◆ TASK ITEM:
For the data that follows, state how many lines hold the string "mbox", giving the number by itself.

(Saved data entries)
┌────────

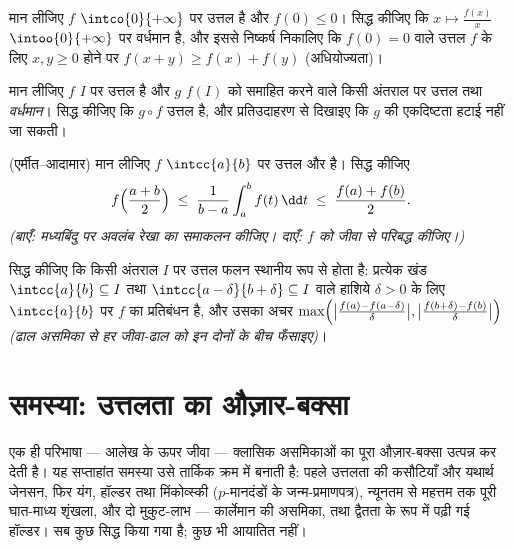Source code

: \begin{exercise}[$\star\star\star$]\label{exo:b2:realfun:9}
मान लीजिए $f$ $\intco{0}{+\infty}$ पर उत्तल है और $f(0) \leq 0$। सिद्ध कीजिए कि $x \mapsto \frac{f(x)}{x}$ $\intoo{0}{+\infty}$ पर वर्धमान
है, और इससे निष्कर्ष निकालिए कि $f(0) =
0$ वाले उत्तल $f$ के लिए $x, y \geq 0$ होने पर
$f(x + y) \geq f(x) + f(y)$ (अधियोज्यता)।
\end{exercise}

\begin{exercise}[$\star$]\label{exo:b2:realfun:10}
मान लीजिए $f$ $I$ पर उत्तल है और $g$ $f(I)$ को समाहित करने वाले किसी अंतराल
पर उत्तल तथा \emph{वर्धमान}। सिद्ध कीजिए कि $g \circ f$ उत्तल है, और प्रतिउदाहरण
से दिखाइए कि $g$ की एकदिष्टता हटाई नहीं जा सकती।
\end{exercise}

\begin{exercise}[$\star\star$]\label{exo:b2:realfun:11}
(एर्मीत--आदामार) मान लीजिए $f$ $\intcc{a}{b}$ पर उत्तल और  है। सिद्ध कीजिए
\[
f\Bigl(\frac{a+b}{2}\Bigr) \;\leq\; \frac{1}{b -
a}\int_a^b f(t)\,\dd t \;\leq\; \frac{f(a) + f(b)}{2} .
\]
\emph{(बाएँ: मध्यबिंदु पर अवलंब रेखा का समाकलन कीजिए। दाएँ: $f$ को जीवा
से परिबद्ध कीजिए।)}
\end{exercise}

\begin{exercise}[$\star\star\star$]\label{exo:b2:realfun:12}
सिद्ध कीजिए कि किसी \emph{} अंतराल $I$ पर उत्तल फलन स्थानीय रूप से
 होता है: प्रत्येक खंड $\intcc{a}{b} \subseteq I$ तथा $\intcc{a - \delta}{b + \delta}
\subseteq I$ वाले हाशिये $\delta > 0$ के लिए $\intcc{a}{b}$
पर $f$ का प्रतिबंधन  है, और उसका अचर
$\max\Bigl(\bigl|\frac{f(a) - f(a - \delta)}{\delta}\bigr|,
\bigl|\frac{f(b + \delta) - f(b)}{\delta}\bigr|\Bigr)$
\emph{(ढाल असमिका से हर जीवा-ढाल को इन दोनों के बीच फँसाइए)}।
\end{exercise}

\section{समस्या: उत्तलता का औज़ार-बक्सा}

एक ही परिभाषा --- आलेख के ऊपर जीवा --- क्लासिक असमिकाओं का पूरा
औज़ार-बक्सा उत्पन्न कर देती है। यह सप्ताहांत समस्या उसे तार्किक क्रम में
बनाती है: पहले उत्तलता की कसौटियाँ और यथार्थ जेनसन, फिर यंग, हॉल्डर तथा
मिंकोव्स्की ($p$-मानदंडों के जन्म-प्रमाणपत्र), न्यूनतम से महत्तम तक पूरी
घात-माध्य शृंखला, और दो मुकुट-लाभ --- कार्लेमान की असमिका, तथा द्वैतता के
रूप में पढ़ी गई हॉल्डर। सब कुछ सिद्ध किया गया है; कुछ भी आयातित नहीं।

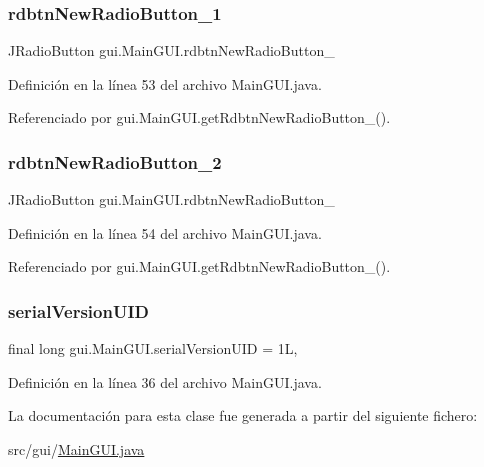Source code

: \subsubsection{\texorpdfstring{rdbtnNewRadioButton\_1}{rdbtnNewRadioButton\_1}}
{\footnotesize\ttfamily J\+Radio\+Button gui.\+Main\+G\+U\+I.\+rdbtn\+New\+Radio\+Button\+\_\hspace{0.3cm}{\ttfamily [private]}}



Definición en la línea 53 del archivo Main\+G\+U\+I.\+java.



Referenciado por gui.\+Main\+G\+U\+I.\+get\+Rdbtn\+New\+Radio\+Button\+\_().

\mbox{\label{classgui_1_1_main_g_u_i_ad3dcb9314fa6097b181df71e981de64e}} 
\subsubsection{\texorpdfstring{rdbtnNewRadioButton\_2}{rdbtnNewRadioButton\_2}}
{\footnotesize\ttfamily J\+Radio\+Button gui.\+Main\+G\+U\+I.\+rdbtn\+New\+Radio\+Button\+\_\hspace{0.3cm}{\ttfamily [private]}}



Definición en la línea 54 del archivo Main\+G\+U\+I.\+java.



Referenciado por gui.\+Main\+G\+U\+I.\+get\+Rdbtn\+New\+Radio\+Button\+\_().

\mbox{\label{classgui_1_1_main_g_u_i_a75dfef8d845a0c8de7a6476c7f7d35e1}} 
\subsubsection{\texorpdfstring{serialVersionUID}{serialVersionUID}}
{\footnotesize\ttfamily final long gui.\+Main\+G\+U\+I.\+serial\+Version\+U\+ID = 1L\hspace{0.3cm}{\ttfamily [static]}, {\ttfamily [private]}}



Definición en la línea 36 del archivo Main\+G\+U\+I.\+java.



La documentación para esta clase fue generada a partir del siguiente fichero\+:\begin{DoxyCompactItemize}
\item 
src/gui/\mbox{\hyperlink{_main_g_u_i_8java}{Main\+G\+U\+I.\+java}}\end{DoxyCompactItemize}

└────────

◆ RESPONSE AREA:
3